Copy the data that follows exactly as it is, excluding all pictures.

[[ MATERIAL PROVIDED open ]]

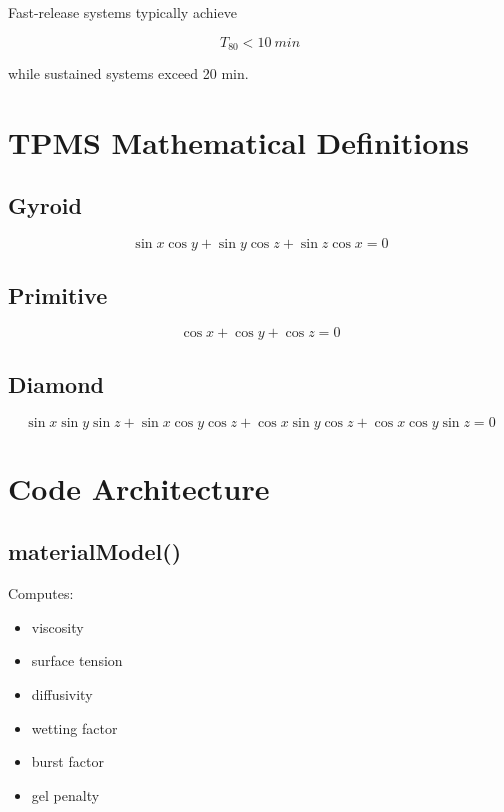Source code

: \documentclass[11pt]{article}
\begin{document}
Fast-release systems typically achieve

\begin{equation}
T_{80}<10\ min
\end{equation}

while sustained systems exceed 20 min.

\section{TPMS Mathematical Definitions}

\subsection{Gyroid}

\begin{equation}
\sin x \cos y
+\sin y \cos z
+\sin z \cos x=0
\end{equation}

\subsection{Primitive}

\begin{equation}
\cos x+\cos y+\cos z=0
\end{equation}

\subsection{Diamond}

\begin{equation}
\sin x\sin y\sin z
+\sin x\cos y\cos z
+\cos x\sin y\cos z
+\cos x\cos y\sin z=0
\end{equation}

\section{Code Architecture}

\subsection{materialModel()}

Computes:

\begin{itemize}
\item viscosity
\item surface tension
\item diffusivity
\item wetting factor
\item burst factor
\item gel penalty
\end{itemize}
\end{document}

[[ MATERIAL PROVIDED closed ]]

## SOLUTION TO THIS EXERCISE:
Source code

: \documentclass[11pt]{article}
\begin{document}
Fast-release systems typically achieve

\begin{equation}
T_{80}<10\ min
\end{equation}

while sustained systems exceed 20 min.

\section{TPMS Mathematical Definitions}

\subsection{Gyroid}

\begin{equation}
\sin x \cos y
+\sin y \cos z
+\sin z \cos x=0
\end{equation}

\subsection{Primitive}

\begin{equation}
\cos x+\cos y+\cos z=0
\end{equation}

\subsection{Diamond}

\begin{equation}
\sin x\sin y\sin z
+\sin x\cos y\cos z
+\cos x\sin y\cos z
+\cos x\cos y\sin z=0
\end{equation}

\section{Code Architecture}

\subsection{materialModel()}

Computes:

\begin{itemize}
\item viscosity
\item surface tension
\item diffusivity
\item wetting factor
\item burst factor
\item gel penalty
\end{itemize}
\end{document}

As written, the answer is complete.